Crypto, JWT & Hashing

Use the platform first

• ★ Web Crypto API — built into Node 20+, Bun, Deno, Workers, browsers. Hashing, HMAC, AES-GCM, ECDSA, key generation, key derivation. Use this before reaching for a library.
• crypto.randomUUID() — built-in UUID v4.
• crypto.subtle.digest('SHA-256', …) — hashing.
• crypto.subtle.importKey / sign / verify / encrypt / decrypt — full primitives.

JWT / JOSE

• ★ jose — modern JWT/JOSE library; Web Crypto-based; works on Node, Bun, Deno, Workers, browsers. The default.
• jsonwebtoken — older Node-only; works on Workers via shims; less recommended for new code.
• fast-jwt — high-performance Node-only.
• @tsndr/cloudflare-worker-jwt — minimal Workers-friendly JWT.

Password hashing

• ★ @node-rs/argon2 — Argon2id via Rust binding; the gold standard for password hashing.
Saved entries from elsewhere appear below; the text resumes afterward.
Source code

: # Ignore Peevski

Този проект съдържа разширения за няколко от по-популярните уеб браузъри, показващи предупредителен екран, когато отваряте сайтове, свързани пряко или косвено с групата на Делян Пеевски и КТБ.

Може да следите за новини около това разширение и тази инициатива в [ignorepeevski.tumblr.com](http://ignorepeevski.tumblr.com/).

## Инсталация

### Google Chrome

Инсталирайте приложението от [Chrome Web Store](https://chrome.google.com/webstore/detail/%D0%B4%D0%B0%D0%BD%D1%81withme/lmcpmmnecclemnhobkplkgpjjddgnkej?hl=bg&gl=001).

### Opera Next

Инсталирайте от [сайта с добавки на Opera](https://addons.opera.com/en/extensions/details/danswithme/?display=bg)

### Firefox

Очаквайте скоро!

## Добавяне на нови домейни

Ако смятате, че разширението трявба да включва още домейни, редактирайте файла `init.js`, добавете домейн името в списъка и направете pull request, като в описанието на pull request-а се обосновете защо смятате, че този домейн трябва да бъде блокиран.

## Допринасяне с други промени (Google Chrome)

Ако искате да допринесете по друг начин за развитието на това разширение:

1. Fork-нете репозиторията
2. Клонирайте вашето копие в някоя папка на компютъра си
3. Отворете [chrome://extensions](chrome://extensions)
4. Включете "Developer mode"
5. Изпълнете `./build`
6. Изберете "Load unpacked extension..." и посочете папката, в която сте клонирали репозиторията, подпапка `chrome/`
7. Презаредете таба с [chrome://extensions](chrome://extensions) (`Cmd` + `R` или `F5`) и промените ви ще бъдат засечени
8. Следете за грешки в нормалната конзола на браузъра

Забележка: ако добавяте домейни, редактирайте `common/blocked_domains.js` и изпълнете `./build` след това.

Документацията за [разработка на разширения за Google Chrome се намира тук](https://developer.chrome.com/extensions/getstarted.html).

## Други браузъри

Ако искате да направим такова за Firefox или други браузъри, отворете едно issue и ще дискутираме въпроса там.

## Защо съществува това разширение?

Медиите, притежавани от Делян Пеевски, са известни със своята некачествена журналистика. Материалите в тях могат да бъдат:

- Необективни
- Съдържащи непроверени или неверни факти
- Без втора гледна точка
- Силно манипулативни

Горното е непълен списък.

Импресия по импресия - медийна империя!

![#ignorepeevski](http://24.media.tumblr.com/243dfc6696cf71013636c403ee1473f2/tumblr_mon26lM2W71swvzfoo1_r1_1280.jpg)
The default for new Node apps.
• @node-rs/bcrypt — Rust bcrypt; faster than bcrypt npm.
• bcrypt / bcryptjs — bcrypt is fine; bcryptjs is pure JS (slow but Workers-compatible).
• scrypt — built into Node's crypto.scrypt.
• argon2 (npm) — Node-only argon2 binding.

For Workers / edge runtimes that can't load native modules: use @noble/hashes for argon2/scrypt or move auth to a separate Node service.

Signed cookies / sessions

• ★ iron-webcrypto — Iron-encrypted blobs; works everywhere; pairs nicely with cookie helpers.
• @hono/cookie, Next.js cookies() — framework-bundled cookie helpers.
• cookie-signature — older Node-only.

Random / IDs

• ★ crypto.randomUUID() — built-in UUID v4. Default.
• nanoid — short URL-safe IDs; smaller than UUID.
• uuid (npm) — full UUID library if you need v5/v7.
• @paralleldrive/cuid2 — modern collision-resistant IDs.
• ulid — sortable IDs; great for DB primary keys.
• ksuid, xid — alternatives.

Modern crypto primitives

• ★ @noble/curves, @noble/hashes, @noble/ciphers — auditable, JS-only crypto. Use when Web Crypto doesn't have the algorithm you need (e.g., Ed25519 verify on older runtimes, BLS, secp256k1).
• scure-base — encodings (base58, base64, hex).
• PASETO via paseto (npm) — alternative to JWT; safer defaults.
• JWE — for encrypted tokens; use jose.
• JOSE = JWS + JWE + JWA + JWK — jose covers all of this.

TLS / certificate helpers

• acme-client, greenlock — Let's Encrypt clients.
• Caddy — server-level auto-HTTPS with built-in ACME.
• For the browser: WebCrypto plus your IdP — never hand-roll cert validation.

Don't roll your own

If you're tempted to implement password hashing, JWT signing, encryption, or session tokens by hand — don't. Use the libraries above. The list of bugs from hand-rolled crypto is endless.

Pick this if…

• Default token library: jose.
• Default password hashing: @node-rs/argon2 (Node) or argon2-via-@noble/hashes (Workers / Bun).
• IDs in the DB: crypto.randomUUID() (UUID v4) or ulid (sortable).
• Encrypted cookies / sessions: iron-webcrypto.
• Need a primitive Web Crypto doesn't have: @noble/*.